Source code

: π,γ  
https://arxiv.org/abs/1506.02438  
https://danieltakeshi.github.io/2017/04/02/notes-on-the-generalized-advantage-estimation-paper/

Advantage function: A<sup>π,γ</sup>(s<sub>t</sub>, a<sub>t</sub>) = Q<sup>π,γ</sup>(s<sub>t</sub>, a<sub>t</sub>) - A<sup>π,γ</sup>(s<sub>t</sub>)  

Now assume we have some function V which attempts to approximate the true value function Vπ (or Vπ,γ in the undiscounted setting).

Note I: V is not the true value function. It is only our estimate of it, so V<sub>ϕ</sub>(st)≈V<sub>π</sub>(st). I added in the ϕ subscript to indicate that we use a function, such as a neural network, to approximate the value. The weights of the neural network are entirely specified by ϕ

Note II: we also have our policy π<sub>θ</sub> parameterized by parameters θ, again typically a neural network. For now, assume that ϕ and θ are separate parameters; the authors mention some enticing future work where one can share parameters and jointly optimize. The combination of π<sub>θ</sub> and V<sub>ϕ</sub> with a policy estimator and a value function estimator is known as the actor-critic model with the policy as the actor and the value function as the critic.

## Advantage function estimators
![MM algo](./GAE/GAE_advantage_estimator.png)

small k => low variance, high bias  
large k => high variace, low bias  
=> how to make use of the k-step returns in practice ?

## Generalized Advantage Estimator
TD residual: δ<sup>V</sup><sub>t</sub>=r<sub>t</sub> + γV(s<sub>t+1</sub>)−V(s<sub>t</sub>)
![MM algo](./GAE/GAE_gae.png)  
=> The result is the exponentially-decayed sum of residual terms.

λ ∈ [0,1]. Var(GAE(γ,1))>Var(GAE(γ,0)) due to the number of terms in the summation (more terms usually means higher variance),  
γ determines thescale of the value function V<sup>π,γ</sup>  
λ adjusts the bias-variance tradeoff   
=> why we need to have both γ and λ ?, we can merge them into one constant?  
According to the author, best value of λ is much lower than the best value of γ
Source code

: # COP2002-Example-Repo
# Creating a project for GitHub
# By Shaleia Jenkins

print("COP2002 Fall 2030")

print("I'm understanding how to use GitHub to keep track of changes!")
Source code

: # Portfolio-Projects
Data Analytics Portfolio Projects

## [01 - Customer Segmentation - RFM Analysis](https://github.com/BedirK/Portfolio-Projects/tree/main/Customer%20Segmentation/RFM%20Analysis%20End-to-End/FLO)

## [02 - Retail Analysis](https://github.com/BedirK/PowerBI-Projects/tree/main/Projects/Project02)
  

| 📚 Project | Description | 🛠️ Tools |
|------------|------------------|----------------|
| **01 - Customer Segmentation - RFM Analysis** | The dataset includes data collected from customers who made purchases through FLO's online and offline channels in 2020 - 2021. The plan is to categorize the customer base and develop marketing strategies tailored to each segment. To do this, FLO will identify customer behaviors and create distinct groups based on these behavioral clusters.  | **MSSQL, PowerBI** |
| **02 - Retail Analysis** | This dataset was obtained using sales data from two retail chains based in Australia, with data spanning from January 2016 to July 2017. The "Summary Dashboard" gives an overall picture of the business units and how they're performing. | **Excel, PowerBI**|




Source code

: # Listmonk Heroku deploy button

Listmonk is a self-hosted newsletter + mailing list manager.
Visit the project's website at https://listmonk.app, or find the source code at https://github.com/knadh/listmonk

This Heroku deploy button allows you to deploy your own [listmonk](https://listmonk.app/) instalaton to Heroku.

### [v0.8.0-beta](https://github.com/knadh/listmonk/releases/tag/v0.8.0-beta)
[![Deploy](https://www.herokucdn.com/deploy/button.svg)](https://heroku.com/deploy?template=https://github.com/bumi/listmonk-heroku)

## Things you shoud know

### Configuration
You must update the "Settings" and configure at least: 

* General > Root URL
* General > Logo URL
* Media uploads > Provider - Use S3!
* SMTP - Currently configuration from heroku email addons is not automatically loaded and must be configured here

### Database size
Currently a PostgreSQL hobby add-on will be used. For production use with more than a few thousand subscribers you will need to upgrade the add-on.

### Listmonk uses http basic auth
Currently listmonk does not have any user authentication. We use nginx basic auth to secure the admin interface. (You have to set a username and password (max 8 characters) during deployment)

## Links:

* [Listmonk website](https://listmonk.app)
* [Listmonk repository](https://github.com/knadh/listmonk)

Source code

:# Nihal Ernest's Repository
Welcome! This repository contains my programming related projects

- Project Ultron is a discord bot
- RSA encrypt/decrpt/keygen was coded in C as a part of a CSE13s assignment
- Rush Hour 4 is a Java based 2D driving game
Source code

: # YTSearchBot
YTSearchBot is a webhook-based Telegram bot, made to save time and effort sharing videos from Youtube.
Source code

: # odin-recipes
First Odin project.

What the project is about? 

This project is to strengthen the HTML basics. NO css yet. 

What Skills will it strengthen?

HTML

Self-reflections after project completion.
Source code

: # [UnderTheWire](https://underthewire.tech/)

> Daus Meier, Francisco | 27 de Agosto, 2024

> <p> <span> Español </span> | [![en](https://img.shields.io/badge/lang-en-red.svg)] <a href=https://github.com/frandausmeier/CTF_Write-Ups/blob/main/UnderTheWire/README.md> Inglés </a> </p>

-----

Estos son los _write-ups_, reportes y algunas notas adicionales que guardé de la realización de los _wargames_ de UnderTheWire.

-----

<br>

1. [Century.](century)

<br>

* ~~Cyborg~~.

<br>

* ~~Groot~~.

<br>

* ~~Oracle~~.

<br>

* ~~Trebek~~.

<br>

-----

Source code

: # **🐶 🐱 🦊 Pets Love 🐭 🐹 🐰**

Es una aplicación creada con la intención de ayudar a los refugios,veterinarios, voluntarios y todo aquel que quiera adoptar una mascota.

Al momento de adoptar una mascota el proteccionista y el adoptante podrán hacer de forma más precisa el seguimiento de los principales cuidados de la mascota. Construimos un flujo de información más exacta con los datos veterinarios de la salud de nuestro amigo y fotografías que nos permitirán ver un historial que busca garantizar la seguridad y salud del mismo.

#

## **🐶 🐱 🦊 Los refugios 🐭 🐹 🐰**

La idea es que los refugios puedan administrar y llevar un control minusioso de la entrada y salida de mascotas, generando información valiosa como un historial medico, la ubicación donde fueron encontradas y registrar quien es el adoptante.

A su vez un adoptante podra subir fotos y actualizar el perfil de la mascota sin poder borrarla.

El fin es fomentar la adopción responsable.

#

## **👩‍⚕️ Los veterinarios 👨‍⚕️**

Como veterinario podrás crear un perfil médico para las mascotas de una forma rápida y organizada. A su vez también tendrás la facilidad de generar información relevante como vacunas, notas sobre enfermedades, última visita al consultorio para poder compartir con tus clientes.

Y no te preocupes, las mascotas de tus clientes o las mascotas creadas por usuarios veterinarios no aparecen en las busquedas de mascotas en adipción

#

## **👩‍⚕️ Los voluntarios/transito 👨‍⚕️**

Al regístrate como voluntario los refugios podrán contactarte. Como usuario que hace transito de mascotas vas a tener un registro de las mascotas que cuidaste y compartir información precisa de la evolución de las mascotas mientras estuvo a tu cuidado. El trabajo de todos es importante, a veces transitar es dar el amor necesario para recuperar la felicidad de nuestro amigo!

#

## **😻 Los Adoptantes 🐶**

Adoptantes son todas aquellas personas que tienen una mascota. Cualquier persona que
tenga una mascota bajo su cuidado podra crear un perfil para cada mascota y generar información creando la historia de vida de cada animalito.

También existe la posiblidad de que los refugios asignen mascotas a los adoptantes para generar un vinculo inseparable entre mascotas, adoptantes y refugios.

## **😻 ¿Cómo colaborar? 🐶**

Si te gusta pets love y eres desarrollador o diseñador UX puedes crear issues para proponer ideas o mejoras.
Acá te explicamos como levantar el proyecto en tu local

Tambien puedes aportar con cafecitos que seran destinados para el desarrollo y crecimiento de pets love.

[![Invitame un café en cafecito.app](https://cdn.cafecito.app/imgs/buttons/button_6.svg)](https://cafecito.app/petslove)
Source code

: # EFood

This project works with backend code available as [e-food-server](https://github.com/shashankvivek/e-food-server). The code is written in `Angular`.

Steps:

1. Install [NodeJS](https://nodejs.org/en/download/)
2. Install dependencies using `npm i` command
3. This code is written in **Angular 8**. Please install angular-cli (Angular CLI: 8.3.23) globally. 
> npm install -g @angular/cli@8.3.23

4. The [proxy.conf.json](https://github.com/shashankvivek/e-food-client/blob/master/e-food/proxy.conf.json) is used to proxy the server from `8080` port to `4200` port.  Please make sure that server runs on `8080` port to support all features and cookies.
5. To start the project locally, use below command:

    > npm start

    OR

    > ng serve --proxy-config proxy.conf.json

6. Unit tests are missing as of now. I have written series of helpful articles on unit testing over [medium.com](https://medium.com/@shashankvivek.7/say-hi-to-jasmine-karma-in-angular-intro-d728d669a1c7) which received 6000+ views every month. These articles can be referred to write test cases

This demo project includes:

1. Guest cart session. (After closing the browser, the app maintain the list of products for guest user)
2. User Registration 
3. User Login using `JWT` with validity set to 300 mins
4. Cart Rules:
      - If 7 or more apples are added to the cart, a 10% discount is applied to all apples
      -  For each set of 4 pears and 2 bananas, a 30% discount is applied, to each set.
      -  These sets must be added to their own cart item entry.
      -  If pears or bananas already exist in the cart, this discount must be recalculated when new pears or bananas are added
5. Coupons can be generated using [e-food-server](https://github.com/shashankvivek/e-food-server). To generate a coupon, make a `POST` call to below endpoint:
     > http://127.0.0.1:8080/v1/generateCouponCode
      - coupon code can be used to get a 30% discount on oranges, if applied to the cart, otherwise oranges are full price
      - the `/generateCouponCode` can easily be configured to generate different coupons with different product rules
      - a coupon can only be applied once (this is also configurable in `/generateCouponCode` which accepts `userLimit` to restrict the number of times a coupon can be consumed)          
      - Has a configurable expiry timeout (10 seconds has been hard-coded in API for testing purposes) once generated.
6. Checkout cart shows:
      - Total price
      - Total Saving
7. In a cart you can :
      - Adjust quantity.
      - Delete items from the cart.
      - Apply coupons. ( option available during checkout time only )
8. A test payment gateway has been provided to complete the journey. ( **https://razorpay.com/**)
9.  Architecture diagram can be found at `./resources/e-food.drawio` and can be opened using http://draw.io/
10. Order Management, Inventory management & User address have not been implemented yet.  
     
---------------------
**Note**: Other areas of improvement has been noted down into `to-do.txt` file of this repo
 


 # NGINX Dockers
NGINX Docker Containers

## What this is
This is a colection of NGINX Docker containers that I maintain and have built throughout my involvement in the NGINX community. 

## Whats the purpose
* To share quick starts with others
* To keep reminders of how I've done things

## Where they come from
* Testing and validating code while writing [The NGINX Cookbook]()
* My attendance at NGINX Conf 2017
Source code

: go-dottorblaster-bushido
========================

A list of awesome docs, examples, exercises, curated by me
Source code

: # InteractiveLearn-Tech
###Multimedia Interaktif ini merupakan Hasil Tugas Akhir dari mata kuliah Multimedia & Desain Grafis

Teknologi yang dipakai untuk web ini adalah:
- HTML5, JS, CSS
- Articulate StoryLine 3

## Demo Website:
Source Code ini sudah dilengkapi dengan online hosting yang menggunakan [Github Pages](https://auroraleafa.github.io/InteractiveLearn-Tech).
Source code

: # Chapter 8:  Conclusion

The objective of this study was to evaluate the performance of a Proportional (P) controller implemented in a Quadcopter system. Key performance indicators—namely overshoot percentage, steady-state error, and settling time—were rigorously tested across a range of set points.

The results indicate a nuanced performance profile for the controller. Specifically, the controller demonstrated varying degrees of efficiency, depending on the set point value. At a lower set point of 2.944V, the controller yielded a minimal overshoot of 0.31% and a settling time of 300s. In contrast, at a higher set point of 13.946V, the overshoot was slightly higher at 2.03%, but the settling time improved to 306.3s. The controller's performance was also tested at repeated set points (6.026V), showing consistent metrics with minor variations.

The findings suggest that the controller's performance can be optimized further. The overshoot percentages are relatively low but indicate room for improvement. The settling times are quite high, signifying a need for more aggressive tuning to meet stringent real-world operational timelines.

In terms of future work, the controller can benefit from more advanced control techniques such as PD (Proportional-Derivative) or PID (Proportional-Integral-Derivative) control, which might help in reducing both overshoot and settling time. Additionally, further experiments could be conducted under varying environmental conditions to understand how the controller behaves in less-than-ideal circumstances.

-------------------------

• Work instruction:
Write down again, exactly as given, only the lines above that fall from the line with "2. Install dependencies" to the line with "This demo project", inclusive.

• Answer to this problem:
2. Install dependencies using `npm i` command
3. This code is written in **Angular 8**. Please install angular-cli (Angular CLI: 8.3.23) globally. 
> npm install -g @angular/cli@8.3.23

4. The [proxy.conf.json](https://github.com/shashankvivek/e-food-client/blob/master/e-food/proxy.conf.json) is used to proxy the server from `8080` port to `4200` port.  Please make sure that server runs on `8080` port to support all features and cookies.
5. To start the project locally, use below command:

    > npm start

    OR

    > ng serve --proxy-config proxy.conf.json

6. Unit tests are missing as of now. I have written series of helpful articles on unit testing over [medium.com](https://medium.com/@shashankvivek.7/say-hi-to-jasmine-karma-in-angular-intro-d728d669a1c7) which received 6000+ views every month. These articles can be referred to write test cases

This demo project includes:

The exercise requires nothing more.